Should Successful students at "non-targets" transfer to targets?
If a student is doing well at a non-target (I.E 4.0, internship, honors college, solid friend group, happy, etc) try to transfer to a target? Is it worth having to start all over at a new university just for the name and network of a target? Some unis (UPenn, Cornell, Vandy) have pretty high transfer acceptance rates all things considered.
(This is a general question, not for me in particular)
I would say no. Having a good GPA and a solidified friend group in a way save you time and stress. Turn that time and stress into networking efforts. Meet alumni, cold call banks, take online courses and prep for interviews. Being from a non target can be tough, but it builds character and isn't as big of a deal as people on this forum make it out to be. You'll just have to put in the work, but with some effort it'll work out.
friends should not be a factor real college friendships are few anyway you can always make more; sure there's more nuance to that and those that matter, you can stay in touch with. You will always regret (professionally) not going to a better school if your non-target is bad
Wow you must be fun at parties Mr. No Real Friends.
absolutely transfer. many firms only do campus recruitment from their small list of target schools. Not being at one of those target schools puts you at a distinct disadvantage.
If you can...do it. College is not supposed to be a 4 year party...its to prepare you for your future career...then next 40 years of your life. Staying put is very shortsighted thinking.

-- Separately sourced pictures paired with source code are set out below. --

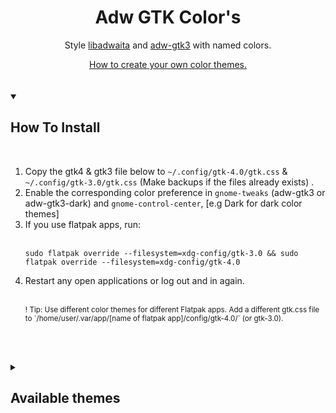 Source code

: <div align="center">
    <h1>Adw GTK Color's</h1>
    <p> Style 
        <a href="https://gnome.pages.gitlab.gnome.org/libadwaita/">libadwaita</a> and 
        <a href="https://github.com/lassekongo83/adw-gtk3">adw-gtk3</a> 
        with named colors.
    </p>
    <a href="./HOWTO.md">How to create your own color themes.</a><br><br><br>
</div>

<div align="left">
    <details open>
        <summary><h2>How To Install</h2></summary><br>
    <ol align="left">
        <li>Copy the gtk4 & gtk3 file below to <code>~/.config/gtk-4.0/gtk.css</code> & <code>~/.config/gtk-3.0/gtk.css</code> (Make backups if the files already exists) .</li>
        <li>Enable the corresponding color preference in <code>gnome-tweaks</code> (adw-gtk3 or adw-gtk3-dark) and <code>gnome-control-center</code>, [e.g Dark for dark color themes]</li>
        <li>If you use flatpak apps, run:</li><br>
        <pre><code>sudo flatpak override --filesystem=xdg-config/gtk-3.0 && sudo flatpak override --filesystem=xdg-config/gtk-4.0</code></pre>
        <li>Restart any open applications or log out and in again.</li>
        <br><p><sub>! Tip: Use different color themes for different Flatpak apps. Add a different gtk.css file to `/home/user/.var/app/[name of flatpak app]/config/gtk-4.0/` (or gtk-3.0).</sub></p><br><br>
    </ol>
    </details>
</div>

<div align="center">
    <details>
        <summary align="left"><h2>Available themes</h2></summary><br>
    <table>
        <tr align="center">
            <th>Color theme</th>
            <th>Info / Screenshot</th>
            <th>Submitted by</th>
        </tr>
        <tr><td colspan="3"></td></tr>
        <tr><td colspan="3"></td></tr>
        <tr align="center">
            <td><a href="./themes/dracula/gtk.css">dracula</a></td>
            <td><img src="./themes/dracula/dracula.png?raw=true" alt="dracula"></td>
            <td><a href="https://github.com/lassekongo83" title="github">lassekongo83</a></td>
        </tr>
        <tr align="center">
            <td><a href="./themes/nord/gtk.css">nord</a></td>
            <td><img src="./themes/nord/nord.png?raw=true" alt="nord"></td>
            <td><a href="https://github.com/lassekongo83" title="github">lassekongo83</a></td>
        </tr>
        <tr align="center">
            <td><a href="./themes/Peninsula-dark/gtk.css">peninsula-dark</a></td>
            <td><img src="./themes/Peninsula-dark/peninsula-dark.png?raw=true" alt="peninsula-dark"></td>
            <td><a href="https://github.com/lassekongo83" title="github">lassekongo83</a></td>
        </tr>
        <tr align="center">
            <td><a href="./themes/gruvbox-dark/gtk.css">gruvbox-dark</a></td>
            <td><img src="./themes/gruvbox-dark/gruvbox-dark.png?raw=true" alt="gruvbox-dark"></td>
            <td><a href="https://github.com/WryOpussum" title="github">wryopussum</a></td>
        </tr>
        <tr><td colspan="3"></td></tr>
        <tr><td colspan="3"></td></tr>
        <tr align="center">
            <td><a href="./themes/alpha-tritanopia/gtk.css">alpha-tritanopia</a></td>
            <td><img src="./themes/alpha-tritanopia/preview.png?raw=true" alt="alpha-tritanopia"></td>
            <td><a href="https://github.com/mobinjavari" title="github">mobinjavari</a></td>
        </tr>
        <tr align="center">
            <td><a href="./themes/alpha-black/gtk.css">alpha-black</a></td>
            <td><img src="./themes/alpha-black/preview.png?raw=true" alt="alpha-black"></td>
            <td><a href="https://github.com/mobinjavari" title="github">mobinjavari</a></td>
        </tr>
        <tr align="center">
            <td><a href="./themes/alpha-dark/gtk.css">alpha-dark</a></td>
            <td><img src="./themes/alpha-dark/preview.png?raw=true" alt="alpha-dark"></td>
            <td><a href="https://github.com/mobinjavari" title="github">mobinjavari</a></td>
        </tr>
        <tr align="center">
            <td><a href="./themes/alpha-mac/gtk.css">alpha-mac</a></td>
            <td><img src="./themes/alpha-mac/preview.png?raw=true" alt="alpha-mac"></td>
            <td><a href="https://github.com/mobinjavari" title="github">mobinjavari</a></td>
        </tr>
        <tr><td colspan="3"></td></tr>
        <tr><td colspan="3"></td></tr>
        <tr align="center">
            <td><a href="./themes/solarized/gtk.css">solarized</a></td>
            <td><img src="./themes/solarized/solarized.png?raw=true" alt="solarized"></td>
            <td><a href="https://github.com/davidphilipbarr" title="github">davidphilipbarr</a></td>
        </tr>
        <tr align="center">
            <td><a href="./themes/solarized-dark/gtk.css">solarized-dark</a></td>
            <td><img src="./themes/solarized-dark/solarized-dark.png?raw=true" alt="solarized-dark"></td>
            <td><a href="https://github.com/davidphilipbarr" title="github">davidphilipbarr</a></td>
        </tr>
        <tr><td colspan="3"></td></tr>
        <tr><td colspan="3"></td></tr>
        <tr align="center">
            <td><a href="./themes/adw-hc-dark/gtk.css">adw-hc-dark</a></td>
            <td><p>A slightly higher contrast libadwaita dark theme. <a href="./themes/adw-hc-dark/screenshot.png?raw=true">Screenshot</a>.</p></td>
            <td><a href="https://github.com/lassekongo83" title="github">lassekongo83</a></td>
        </tr>
        <tr align="center">
            <td><a href="./themes/adw-hc-light/gtk.css">adw-hc-light</a></td>
            <td><p>A slightly higher contrast libadwaita light theme. <a href="./themes/adw-hc-light/screenshot.png?raw=true">Screenshot</a>.</p></td>
            <td><a href="https://github.com/lassekongo83" title="github">lassekongo83</a></td>
        </tr>
        <tr><td colspan="3"></td></tr>
        <tr><td colspan="3"></td></tr>
        <tr align="center">
            <td><a href="./themes/yaru/gtk.css">yaru</a></td>
            <td><p>Yaru accent-color theme.</p></td>
            <td><a href="https://github.com/yellowgh0st" title="github">yellowgh0st</a></td>
        </tr>
        <tr align="center">
            <td><a href="./themes/yaru-dark/gtk.css">yaru-dark</a></td>
            <td><p>Yaru-dark accent-color theme.</p></td>
            <td><a href="https://github.com/yellowgh0st" title="github">yellowgh0st</a></td>
        </tr>
        <tr align="center" align="center"> 
            <td><a href="./themes/yaru-bark/gtk.css">yaru-bark</a></td>
            <td><p>Yaru-bark accent-color theme.</p></td>
            <td><a href="https://github.com/yellowgh0st" title="github">yellowgh0st</a></td>
        </tr>
        <tr align="center">
            <td><a href="./themes/yaru-bark-dark/gtk.css">yaru-bark-dark</a></td>
            <td><p>Yaru-bark-dark accent-color theme.</p></td>
            <td><a href="https://github.com/yellowgh0st" title="github">yellowgh0st</a></td>
        </tr>
        <tr align="center">
            <td><a href="./themes/yaru-blue/gtk.css">yaru-blue</a></td>
            <td><p>Yaru-blue accent-color theme.</p></td>
            <td><a href="https://github.com/yellowgh0st" title="github">yellowgh0st</a></td>
        </tr>
        <tr align="center">
            <td><a href="./themes/yaru-blue-dark/gtk.css">yaru-blue-dark</a></td>
            <td><p>Yaru-blue-dark accent-color theme.</p></td>
            <td><a href="https://github.com/yellowgh0st" title="github">yellowgh0st</a></td>
        </tr>
        <tr align="center">
            <td><a href="./themes/yaru-magenta/gtk.css">yaru-magenta</a></td>
            <td><p>Yaru-magenta accent-color theme.</p></td>
            <td><a href="https://github.com/yellowgh0st" title="github">yellowgh0st</a></td>
        </tr>
        <tr align="center">
            <td><a href="./themes/yaru-magenta-dark/gtk.css">yaru-magenta-dark</a></td>
            <td><p>Yaru-magenta-dark accent-color theme.</p></td>
            <td><a href="https://github.com/yellowgh0st" title="github">yellowgh0st</a></td>
        </tr>
        <tr align="center">
            <td><a href="./themes/yaru-olive/gtk.css">yaru-olive</a></td>
            <td><p>Yaru-olive accent-color theme.</p></td>
            <td><a href="https://github.com/yellowgh0st" title="github">yellowgh0st</a></td>
        </tr>
        <tr align="center">
            <td><a href="./themes/yaru-olive-dark/gtk.css">yaru-olive-dark</a></td>
            <td><p>Yaru-olive-dark accent-color theme.</p></td>
            <td><a href="https://github.com/yellowgh0st" title="github">yellowgh0st</a></td>
        </tr>
        <tr align="center">
            <td><a href="./themes/yaru-prussiangreen/gtk.css">yaru-prussiangreen</a></td>
            <td><p>Yaru-prussiangreen accent-color theme.</p></td>
            <td><a href="https://github.com/yellowgh0st" title="github">yellowgh0st</a></td>
        </tr>
        <tr align="center">
            <td><a href="./themes/yaru-prussiangreen-dark/gtk.css">yaru-prussiangreen-dark</a></td>
            <td><p>Yaru-prussiangreen-dark accent-color theme.</p></td>
            <td><a href="https://github.com/yellowgh0st" title="github">yellowgh0st</a></td>
        </tr>
        <tr align="center">
            <td><a href="./themes/yaru-purple/gtk.css">yaru-purple</a></td>
            <td><p>Yaru-purple accent-color theme.</p></td>
            <td><a href="https://github.com/yellowgh0st" title="github">yellowgh0st</a></td>
        </tr>
        <tr align="center">
            <td><a href="./themes/yaru-purple-dark/gtk.css">yaru-purple-dark</a></td>
            <td><p>Yaru-purple-dark accent-color theme.</p></td>
            <td><a href="https://github.com/yellowgh0st" title="github">yellowgh0st</a></td>
        </tr>
        <tr align="center">
            <td><a href="./themes/yaru-red/gtk.css">yaru-red</a></td>
            <td><p>Yaru-red accent-color theme.</p></td>
            <td><a href="https://github.com/yellowgh0st" title="github">yellowgh0st</a></td>
        </tr>
        <tr align="center">
            <td><a href="./themes/yaru-red-dark/gtk.css">yaru-red-dark</a></td>
            <td><p>Yaru-red-dark accent-color theme.</p></td>
            <td><a href="https://github.com/yellowgh0st" title="github">yellowgh0st</a></td>
        </tr>
        <tr align="center">
            <td><a href="./themes/yaru-sage/gtk.css">yaru-sage</a></td>
            <td><p>Yaru-sage accent-color theme.</p></td>
            <td><a href="https://github.com/yellowgh0st" title="github">yellowgh0st</a></td>
        </tr>
        <tr align="center">
            <td><a href="./themes/yaru-sage-dark/gtk.css">yaru-sage-dark</a></td>
            <td><p>Yaru-sage-dark accent-color theme.</p></td>
            <td><a href="https://github.com/yellowgh0st" title="github">yellowgh0st</a></td>
        </tr>
        <tr align="center">
            <td><a href="./themes/yaru-viridian/gtk.css">yaru-viridian</a></td>
            <td><p>Yaru-viridian accent-color theme.</p></td>
            <td><a href="https://github.com/yellowgh0st" title="github">yellowgh0st</a></td>
        </tr>
        <tr align="center">
            <td><a href="./themes/yaru-sage-dark/gtk.css">yaru-viridian-dark</a></td>
            <td><p>Yaru-viridian-dark accent-color theme.</p></td>
            <td><a href="https://github.com/yellowgh0st" title="github">yellowgh0st</a></td>
        </tr>
        <tr><td colspan="3"></td></tr>
        <tr><td colspan="3"></td></tr>
    </table>
    </details>
</div>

The mixed answers already on this thread should tell you. It is a question of tradeoffs. I transferred from a public non-target to a semi-target 7 years ago and still can't tell you if it was really worth it.
Pros of transferring:
Better OCR
Prestige
More successful classmates/network (this one was not really true at the upper-middle end for me when you consider how much larger my old school was, a decent # placed into MM or BB IB and other solid F500 roles, but on average students at my new school were more successful)
Cons of transferring:
Harder classes resulting in lower GPA
Transfers have to be very outgoing to make new friends, no one will be actively trying to become your friend. Finding a friend group is doable but a challenge (I had one and ended up doing better socially than my old school, but would say half of the kids I transferred with never really found a group they fit in with and regretted it)
If you can transfer to an ivy level school, and can afford it, you 100% should do it. Its wild how much cache an opportunities with those places have. I know people will say - yea bro its all what you make it you can achieve anything with hard work - sure fine, but its all about odds and risk mitigation. Its just easier to get your foot in the door and your network will be exponentially better. Not to mention surrounded by more like minded driven people.
I know a couple of people that transferred to Ivy schools and it totally changed their trajectories. Even at the "clean slate" bschool its not entirely true as kids from top schools are looked upon more favorably than other schools when recruiting for postmba jobs.
All that said, if you can't transfer, no biggie just work hard and try your best. Its easy to get sucked into the prestige game but ultimately your job doesn't dictate your long term happiness.